Let’s break down the requirements:

Process A -

  1. Processes thousands (varied volume of input data) of records in a day (with Queue? - if not add the input to Queue_ProcessA to track and monitor each transaction.)
  2. Generate Output and store in the excel file and also add to the queue (why not add to Queue_ProcessB) - make it more real time processing and for Queue based trigger of Processes B.

Process B:

Queue Based trigger for Process B- Once the item is loaded into the Queue_ProcessB, the Process B will start and completes in real time - no dependency on Process A to complete

So, both the processes are decoupled and meeting the cut-off time (SLAs for each transaction)

We have also implemented like using shared drive and Queues (place the output file in shared drive and reading the file and add just new items to queue by enforcing uniqueness in the Queue)

Let me know if it helps or you have any questions.

Hi @gopu_rpa

You can use excel file and read range to read only the output column and avoid full‑sheet operations, move all heavy logic outside loops, prevent repeated excel open/close, and ensure process a closes the workbook cleanly without leaving locks.
Review process B for unnecessary lookups or delays and apply filter data table before looping to reduce the record volume. remove excess formatting to reduce excel load time, and when volumes grow, shift the data to data service or a database for stable throughput. you can also use linq for fast in‑memory filtering and transformation, and sql queries if the data is stored in a database to achieve the highest performance and meet the cutoff window.

Happy Automation

@gopu_rpa

one big bottle neck I see is Process A completing all records and then process B starts

instead change the model a little and add a queue trigger to process B and only output data is needed just add the data to queue as well at the end of process A for each transaction so the process B will satrt processing while process A is working on item 2 process B starts and processes item A..and this continues this way the time reduces

for this you need atleast two license

also other optimizations would be to check any static delays , any extra logics which can run in parallel etc

cheers

Eventually, this is not 1 process, but a process in two automated main steps, A and B. But from a result point of view it is still A + B = satisfied customer.
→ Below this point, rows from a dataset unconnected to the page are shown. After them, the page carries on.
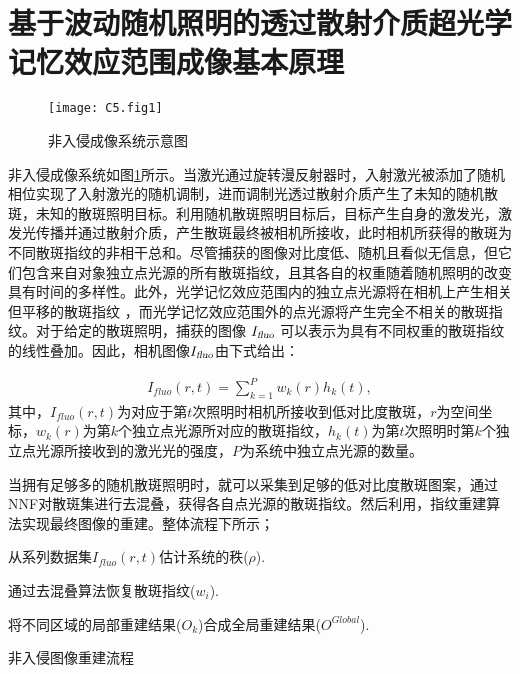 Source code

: \section{基于波动随机照明的透过散射介质超光学记忆效应范围成像基本原理}

\begin{figure}[htp]
	\centering
	\texttt{[image: C5.fig1]}
	\caption{非入侵成像系统示意图}
	\label{fig:5.1}
\end{figure}

非入侵成像系统如图\ref{fig:5.1}所示。当激光通过旋转漫反射器时，入射激光被添加了随机相位实现了入射激光的随机调制，进而调制光透过散射介质产生了未知的随机散斑，未知的散斑照明目标。利用随机散斑照明目标后，目标产生自身的激发光，激发光传播并通过散射介质，产生散斑最终被相机所接收，此时相机所获得的散斑为不同散斑指纹的非相干总和。尽管捕获的图像对比度低、随机且看似无信息，但它们包含来自对象独立点光源的所有散斑指纹，且其各自的权重随着随机照明的改变具有时间的多样性。此外，光学记忆效应范围内的独立点光源将在相机上产生相关但平移的散斑指纹 \cite{Freund1988}，而光学记忆效应范围外的点光源将产生完全不相关的散斑指纹。对于给定的散斑照明，捕获的图像 $I_{\textsl{fluo}}$ 可以表示为具有不同权重的散斑指纹的线性叠加。因此，相机图像$I_{\textsl{fluo}}$由下式给出：

\begin{equation}
\begin{aligned}
I_{fluo}(r,t) = \sum^{P}_{k=1} w_{k}(r) h_{k}(t),
\label{eq:5.1}
\end{aligned}
\end{equation}
其中，$I_{fluo}(r,t)$为对应于第$t$次照明时相机所接收到低对比度散斑，$r$为空间坐标，$w_{k}(r)$为第$k$个独立点光源所对应的散斑指纹，$h_{k}(t)$为第$t$次照明时第$k$个独立点光源所接收到的激光光的强度，$P$为系统中独立点光源的数量。

当拥有足够多的随机散斑照明时，就可以采集到足够的低对比度散斑图案，通过NNF对散斑集进行去混叠，获得各自点光源的散斑指纹。然后利用，指纹重建算法实现最终图像的重建。整体流程下所示；
\begin{algorithm2e}[h!]
\DontPrintSemicolon
\SetAlgoLined
{}
从系列数据集$I_{fluo}(r,t)$估计系统的秩($\rho$).\;

通过去混叠算法恢复散斑指纹($w_{i}$).\;


将不同区域的局部重建结果($O_{k}$)合成全局重建结果($O^{Global}$).\;

\caption{非入侵图像重建流程}
\label{alg:a1}
\end{algorithm2e}

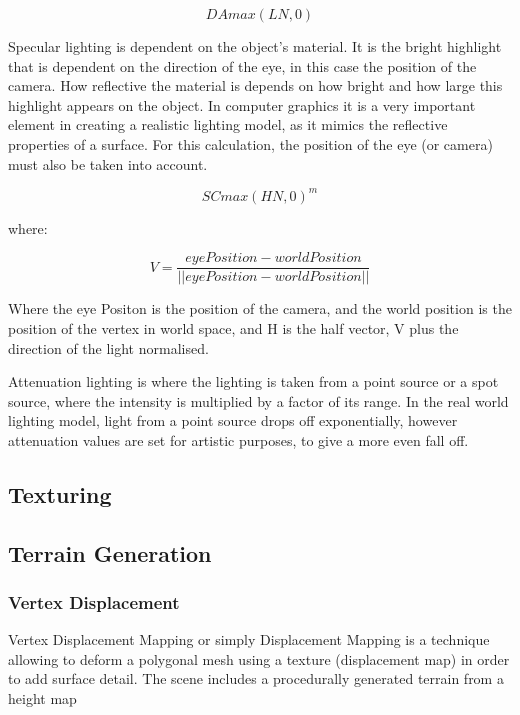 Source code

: \documentclass[conference]{acmsiggraph}
\begin{document}
\begin{equation} \label{diffuseLightingEq}
    DA max(L N, 0)
\end{equation}

Specular lighting is dependent on the object's material. It is the bright highlight that is dependent on the direction of the eye, in this case the position of the camera. How reflective the material is depends on how bright and how large this highlight appears on the object. In computer graphics it is a very important element in creating a realistic lighting model, as it mimics the reflective properties of a surface. %
For this calculation, the position of the eye (or camera) must also be taken into account. 

\begin{equation}
    SC max(H N, 0)^m
\end{equation}

where:

\begin{equation} 
    V = \frac{eyePosition - worldPosition}{||eyePosition - worldPosition||}
\end{equation}

Where the eye Positon is the position of the camera, and the world position is the position of the vertex in world space, and H is the half vector, V plus the direction of the light normalised.

Attenuation lighting is where the lighting is taken from a point source or a spot source, where the intensity is multiplied by a factor of its range. In the real world lighting model, light from a point source drops off exponentially, however attenuation values are set for artistic purposes, to give a more even fall off. 

\subsection{Texturing}

\subsection{Terrain Generation}

\subsubsection{Vertex Displacement}

Vertex Displacement Mapping or simply Displacement Mapping is a technique allowing to deform a polygonal mesh using a texture (displacement map) in order to add surface detail. The scene includes a procedurally generated terrain from a height map %
\end{document}
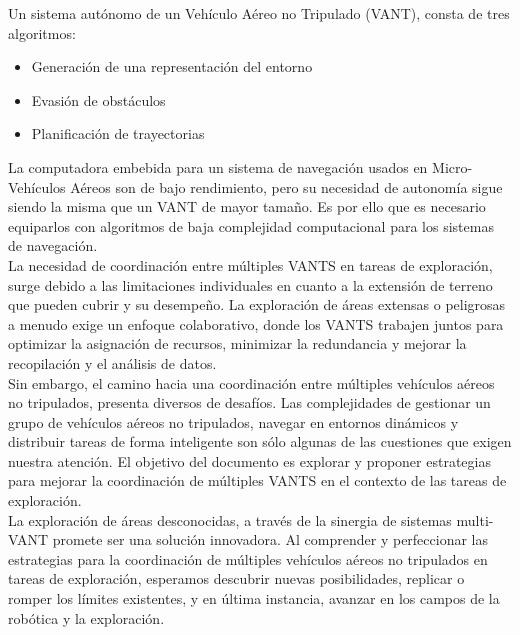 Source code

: \documentclass[sigconf]{acmart}
\begin{document}
Un sistema autónomo de un Vehículo Aéreo no Tripulado (VANT), consta de tres algoritmos:

\begin{itemize}
\item Generación de una representación del entorno
\item Evasión de obstáculos
\item Planificación de trayectorias
\end{itemize}

La computadora embebida para un sistema de navegación usados en Micro-Vehículos Aéreos son de bajo rendimiento, pero su necesidad de autonomía sigue siendo la misma que un VANT de mayor tamaño. Es por ello que es necesario equiparlos con algoritmos de baja complejidad computacional para los sistemas de navegación.\\

La necesidad de coordinación entre múltiples VANTS en tareas de exploración, surge debido a las limitaciones individuales en cuanto a la extensión de terreno que pueden cubrir y su desempeño. La exploración de áreas extensas o peligrosas a menudo exige un enfoque colaborativo, donde los VANTS trabajen juntos para optimizar la asignación de recursos, minimizar la redundancia y mejorar la recopilación y el análisis de datos.\\

Sin embargo, el camino hacia una coordinación entre múltiples vehículos aéreos no tripulados, presenta diversos de desafíos. Las complejidades de gestionar un grupo de vehículos aéreos no tripulados, navegar en entornos dinámicos y distribuir tareas de forma inteligente son sólo algunas de las cuestiones que exigen nuestra atención. El objetivo del documento es explorar y proponer estrategias para mejorar la coordinación de múltiples VANTS en el contexto de las tareas de exploración.\\


La exploración de áreas desconocidas, a través de la sinergia de sistemas multi-VANT promete ser una solución innovadora. Al comprender y perfeccionar las estrategias para la coordinación de múltiples vehículos aéreos no tripulados en tareas de exploración, esperamos descubrir nuevas posibilidades, replicar o romper los límites existentes, y en última instancia, avanzar en los campos de la robótica y la exploración.\\
\end{document}
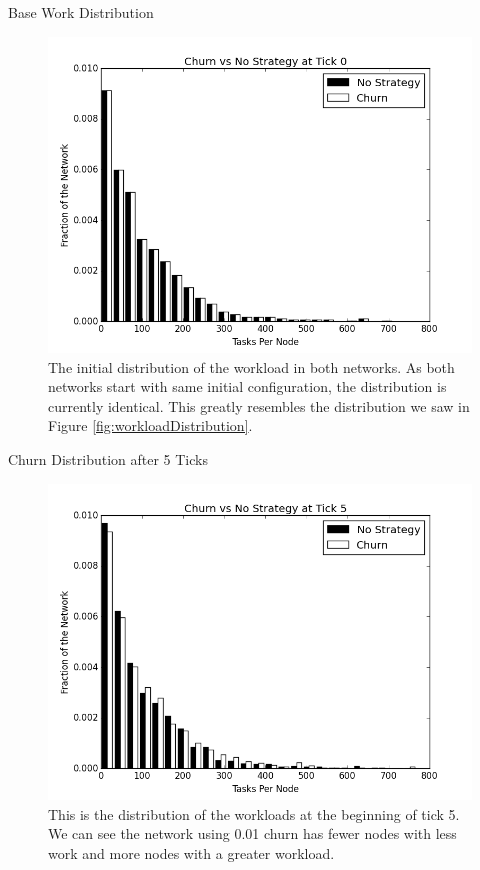 \documentclass[11pt]{beamer}
\begin{document}
\begin{frame}{Base Work Distribution}
\begin{figure}
	\centering
	\includegraphics[width=0.7\linewidth]{figs/ChurnStableHist0}
	\caption[Workload for churn at tick 0]{The initial distribution of the workload in both networks.  As both networks start with same initial configuration, the distribution is currently identical.  This greatly resembles the distribution we saw in Figure \ref{fig:workloadDistribution}.}
	
	\label{fig:churnStableHist0}
\end{figure}
\end{frame}



\begin{frame}{Churn Distribution after 5 Ticks}
\begin{figure}
	\centering
	\includegraphics[width=0.7\linewidth]{figs/ChurnStableHist5}
	\caption[Workload for churn at tick 5]{This is the distribution of the workloads at the beginning of tick 5.  We can see the network using 0.01 churn has fewer nodes with less work and more nodes with a greater workload.}
	
	\label{fig:churnStableHist5}
\end{figure}
\end{frame}
\end{document}
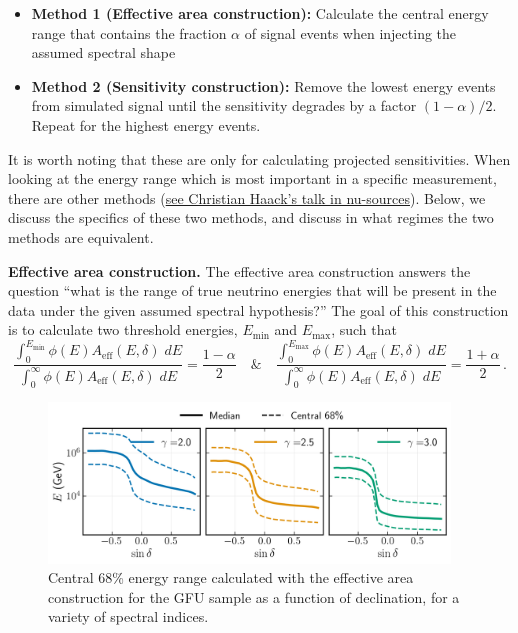 \documentclass[a4paper,11pt]{article}
\begin{document}
\begin{itemize}
    \item \textbf{Method 1 (Effective area construction):} Calculate the central energy range that contains the fraction $\alpha$ of signal events when injecting the assumed spectral shape
    \item \textbf{Method 2 (Sensitivity construction):} Remove the lowest energy events from simulated signal until the sensitivity degrades by a factor $(1-\alpha)/2$. Repeat for the highest energy events.
\end{itemize}

It is worth noting that these are only for calculating projected sensitivities. When looking at the energy range which is most important in a specific measurement, there are other methods (\href{https://drive.google.com/file/d/1UVBMbMJwyqDicMsBtyAmF3kLzf-pcnSS/view}{see Christian Haack's talk in nu-sources}). Below, we discuss the specifics of these two methods, and discuss in what regimes the two methods are equivalent.

\textbf{Effective area construction.} The effective area construction answers the question ``what is the range of true neutrino energies that will be present in the data under the given assumed spectral hypothesis?'' The goal of this construction is to calculate two threshold energies, $E_{\mathrm{min}}$ and $E_{\mathrm{max}}$, such that 
\begin{equation}
    \frac{\displaystyle\int_{0}^{E_{\mathrm{min}}}\phi(E) A_{\mathrm{eff}}(E, \delta)\; dE}{\displaystyle\int_{0}^{\infty}\phi(E) A_{\mathrm{eff}}(E, \delta)\; dE}  = \frac{1-\alpha}{2} \quad \& \quad \frac{\displaystyle\int_{0}^{E_{\mathrm{max}}}\phi(E) A_{\mathrm{eff}}(E, \delta)\; dE}{\displaystyle\int_{0}^{\infty}\phi(E) A_{\mathrm{eff}}(E, \delta)\; dE}  = \frac{1+\alpha}{2} \, .
\end{equation}

\begin{figure}
    \centering
    \includegraphics[width=0.95\textwidth]{figures/gfu_central_energies_effective_area.png}
    \caption{Central 68\% energy range calculated with the effective area construction for the GFU sample as a function of declination, for a variety of spectral indices.}
    \label{fig:central_en_eff_area_gfu}
\end{figure}
\end{document}
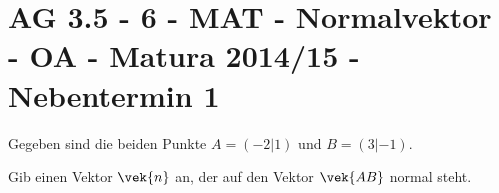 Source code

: \section{AG 3.5 - 6 - MAT - Normalvektor - OA - Matura 2014/15 - Nebentermin 1}

\begin{beispiel}[AG 3.5]{1} %
Gegeben sind die beiden Punkte $A=(-2|1)$ und $B=(3|-1)$. \leer

Gib einen Vektor $\vek{n}$ an, der auf den Vektor $\vek{AB}$ normal steht. 

\end{beispiel}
Eventually it is about capacity. The time for process A + the time for process B times the number of records is the total capacity time needed.

If part B of the process does not fit the window it is supposed to be executed in, there are a few possible causes:

  • A Takes too long, letting B start too late to finish
  • the total count of B is not possible at all to execute within the timeframe.

If you can start A sooner (I did nod read a time constraint here) you’d give B more time, helping on the 1st scenario.
If the second scenario is applicable, there is but one (global) solution: increase the capacity. Either by shortening the robot (can it be optimized to run smoother/faster etc), or by adding platform capacity, so in effect run B by multiple robots. The latter obviously being more expensive due to license consumption.

If nothing of the above is possible for you, the remainder would be to manage the expectation. You can calculate (by looking at time (A + B) * number of records) how many you can safely complete within the time window, and communicate that being the upper limit of your solution. Want more, pay more.